(Stored data)
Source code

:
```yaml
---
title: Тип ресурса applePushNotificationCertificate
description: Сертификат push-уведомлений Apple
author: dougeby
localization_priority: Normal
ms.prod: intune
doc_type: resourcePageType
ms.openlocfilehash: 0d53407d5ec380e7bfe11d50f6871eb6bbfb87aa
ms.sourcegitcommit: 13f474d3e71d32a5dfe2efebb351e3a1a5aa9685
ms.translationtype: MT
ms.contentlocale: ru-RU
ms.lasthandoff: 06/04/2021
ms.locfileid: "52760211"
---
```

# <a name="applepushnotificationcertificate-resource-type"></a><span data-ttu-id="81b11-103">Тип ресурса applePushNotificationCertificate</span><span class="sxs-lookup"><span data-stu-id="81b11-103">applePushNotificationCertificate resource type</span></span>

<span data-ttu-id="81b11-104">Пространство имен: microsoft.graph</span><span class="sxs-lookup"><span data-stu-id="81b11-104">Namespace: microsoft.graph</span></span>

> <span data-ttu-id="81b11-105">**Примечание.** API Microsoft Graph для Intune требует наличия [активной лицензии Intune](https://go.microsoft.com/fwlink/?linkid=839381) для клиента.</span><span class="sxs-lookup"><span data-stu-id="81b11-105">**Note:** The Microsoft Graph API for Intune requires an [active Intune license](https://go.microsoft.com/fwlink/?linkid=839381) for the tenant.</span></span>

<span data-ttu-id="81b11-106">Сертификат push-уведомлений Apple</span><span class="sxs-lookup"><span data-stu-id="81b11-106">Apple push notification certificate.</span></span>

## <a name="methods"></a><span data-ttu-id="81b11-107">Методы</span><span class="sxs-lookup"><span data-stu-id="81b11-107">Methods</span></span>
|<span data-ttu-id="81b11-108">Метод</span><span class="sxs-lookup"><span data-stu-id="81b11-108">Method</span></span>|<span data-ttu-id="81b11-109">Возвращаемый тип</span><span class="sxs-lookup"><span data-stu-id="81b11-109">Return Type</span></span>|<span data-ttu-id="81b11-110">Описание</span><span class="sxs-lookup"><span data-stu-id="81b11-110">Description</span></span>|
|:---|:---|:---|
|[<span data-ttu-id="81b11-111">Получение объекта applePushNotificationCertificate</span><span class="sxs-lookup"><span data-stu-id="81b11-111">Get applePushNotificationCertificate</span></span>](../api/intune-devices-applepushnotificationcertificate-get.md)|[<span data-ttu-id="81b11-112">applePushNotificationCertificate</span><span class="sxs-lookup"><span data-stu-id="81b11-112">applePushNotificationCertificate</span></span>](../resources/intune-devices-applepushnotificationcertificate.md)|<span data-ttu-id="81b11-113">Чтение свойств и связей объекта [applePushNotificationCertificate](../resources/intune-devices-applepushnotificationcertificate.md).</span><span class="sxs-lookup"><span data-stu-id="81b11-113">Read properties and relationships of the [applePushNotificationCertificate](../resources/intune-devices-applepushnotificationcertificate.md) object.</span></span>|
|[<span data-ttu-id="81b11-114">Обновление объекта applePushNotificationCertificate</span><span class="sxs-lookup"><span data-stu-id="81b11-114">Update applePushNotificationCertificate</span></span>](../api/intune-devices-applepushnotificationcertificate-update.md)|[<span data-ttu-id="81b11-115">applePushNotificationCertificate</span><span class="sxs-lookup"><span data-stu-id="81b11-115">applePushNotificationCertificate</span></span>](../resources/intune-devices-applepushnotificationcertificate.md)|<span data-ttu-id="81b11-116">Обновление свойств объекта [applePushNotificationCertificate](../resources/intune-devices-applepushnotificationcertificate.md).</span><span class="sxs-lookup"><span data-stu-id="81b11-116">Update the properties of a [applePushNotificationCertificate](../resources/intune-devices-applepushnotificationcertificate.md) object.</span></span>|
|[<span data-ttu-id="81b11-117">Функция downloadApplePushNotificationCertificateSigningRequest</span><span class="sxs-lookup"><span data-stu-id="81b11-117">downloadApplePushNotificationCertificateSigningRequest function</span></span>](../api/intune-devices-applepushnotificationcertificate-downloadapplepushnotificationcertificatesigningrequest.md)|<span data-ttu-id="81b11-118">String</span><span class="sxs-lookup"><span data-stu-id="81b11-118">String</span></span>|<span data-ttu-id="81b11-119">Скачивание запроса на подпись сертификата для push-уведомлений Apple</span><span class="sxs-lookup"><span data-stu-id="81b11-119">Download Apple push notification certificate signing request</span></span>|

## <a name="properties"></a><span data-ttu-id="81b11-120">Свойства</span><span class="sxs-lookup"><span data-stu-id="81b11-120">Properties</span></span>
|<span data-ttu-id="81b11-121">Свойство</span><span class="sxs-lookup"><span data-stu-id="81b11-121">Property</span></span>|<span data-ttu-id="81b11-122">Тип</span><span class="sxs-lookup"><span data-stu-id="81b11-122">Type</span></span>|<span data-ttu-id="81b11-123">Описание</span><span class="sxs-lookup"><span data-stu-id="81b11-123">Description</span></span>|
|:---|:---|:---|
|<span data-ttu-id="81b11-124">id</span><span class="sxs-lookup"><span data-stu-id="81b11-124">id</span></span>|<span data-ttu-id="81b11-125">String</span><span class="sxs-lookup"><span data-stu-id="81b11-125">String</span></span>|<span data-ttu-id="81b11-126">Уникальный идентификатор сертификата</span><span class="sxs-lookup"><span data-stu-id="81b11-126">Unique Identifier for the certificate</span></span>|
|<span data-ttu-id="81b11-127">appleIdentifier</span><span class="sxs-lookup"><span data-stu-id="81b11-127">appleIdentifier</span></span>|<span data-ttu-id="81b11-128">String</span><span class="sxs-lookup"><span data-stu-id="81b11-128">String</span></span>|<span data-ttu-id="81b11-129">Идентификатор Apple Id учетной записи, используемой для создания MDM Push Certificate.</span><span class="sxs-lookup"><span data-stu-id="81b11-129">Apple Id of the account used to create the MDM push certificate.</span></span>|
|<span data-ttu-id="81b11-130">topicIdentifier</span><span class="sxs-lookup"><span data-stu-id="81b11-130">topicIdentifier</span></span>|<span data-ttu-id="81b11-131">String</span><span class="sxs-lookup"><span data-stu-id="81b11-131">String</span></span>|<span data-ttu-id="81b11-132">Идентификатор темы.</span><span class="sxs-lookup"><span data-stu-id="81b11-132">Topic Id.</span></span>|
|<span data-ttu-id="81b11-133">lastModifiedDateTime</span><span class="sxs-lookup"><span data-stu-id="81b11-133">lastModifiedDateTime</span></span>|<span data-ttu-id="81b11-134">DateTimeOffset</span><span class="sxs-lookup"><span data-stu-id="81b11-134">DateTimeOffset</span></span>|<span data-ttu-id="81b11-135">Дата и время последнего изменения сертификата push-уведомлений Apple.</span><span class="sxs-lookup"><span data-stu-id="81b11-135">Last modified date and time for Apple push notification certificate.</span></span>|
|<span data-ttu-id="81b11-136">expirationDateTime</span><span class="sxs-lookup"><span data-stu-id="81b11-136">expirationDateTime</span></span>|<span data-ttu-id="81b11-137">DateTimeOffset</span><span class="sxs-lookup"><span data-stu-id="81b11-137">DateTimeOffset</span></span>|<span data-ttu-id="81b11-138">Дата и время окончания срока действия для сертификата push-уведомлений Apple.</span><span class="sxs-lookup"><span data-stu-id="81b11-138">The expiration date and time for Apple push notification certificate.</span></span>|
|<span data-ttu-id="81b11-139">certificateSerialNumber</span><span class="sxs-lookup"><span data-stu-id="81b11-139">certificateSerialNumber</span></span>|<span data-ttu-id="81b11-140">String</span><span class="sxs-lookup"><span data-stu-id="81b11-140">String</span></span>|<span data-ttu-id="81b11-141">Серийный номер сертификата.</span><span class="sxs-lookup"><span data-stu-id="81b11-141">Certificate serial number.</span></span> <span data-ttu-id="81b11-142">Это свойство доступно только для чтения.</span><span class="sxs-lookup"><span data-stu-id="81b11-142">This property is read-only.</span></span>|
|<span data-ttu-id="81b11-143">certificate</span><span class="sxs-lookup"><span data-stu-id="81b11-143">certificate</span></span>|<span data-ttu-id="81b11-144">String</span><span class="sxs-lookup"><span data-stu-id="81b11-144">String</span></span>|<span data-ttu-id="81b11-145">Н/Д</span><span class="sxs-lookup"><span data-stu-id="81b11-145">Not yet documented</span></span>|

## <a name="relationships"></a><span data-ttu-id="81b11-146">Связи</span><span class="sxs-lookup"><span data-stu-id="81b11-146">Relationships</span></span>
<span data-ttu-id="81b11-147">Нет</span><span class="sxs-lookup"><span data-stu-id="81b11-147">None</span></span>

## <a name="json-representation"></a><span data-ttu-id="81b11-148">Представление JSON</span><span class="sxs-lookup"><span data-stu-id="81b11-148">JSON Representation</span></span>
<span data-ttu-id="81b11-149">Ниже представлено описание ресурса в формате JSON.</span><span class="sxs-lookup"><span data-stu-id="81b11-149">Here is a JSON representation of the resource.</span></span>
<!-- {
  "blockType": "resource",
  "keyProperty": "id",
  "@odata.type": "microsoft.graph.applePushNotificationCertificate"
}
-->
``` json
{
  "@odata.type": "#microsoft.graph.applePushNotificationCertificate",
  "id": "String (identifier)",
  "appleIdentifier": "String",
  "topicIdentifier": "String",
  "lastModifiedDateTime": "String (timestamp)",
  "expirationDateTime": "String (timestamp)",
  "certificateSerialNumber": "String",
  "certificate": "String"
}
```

- WHAT TO PRODUCE:
From the records above, work out how many lines contain the string "topicIdentifier". Give only the number.

- EXERCISE OUTPUT:
2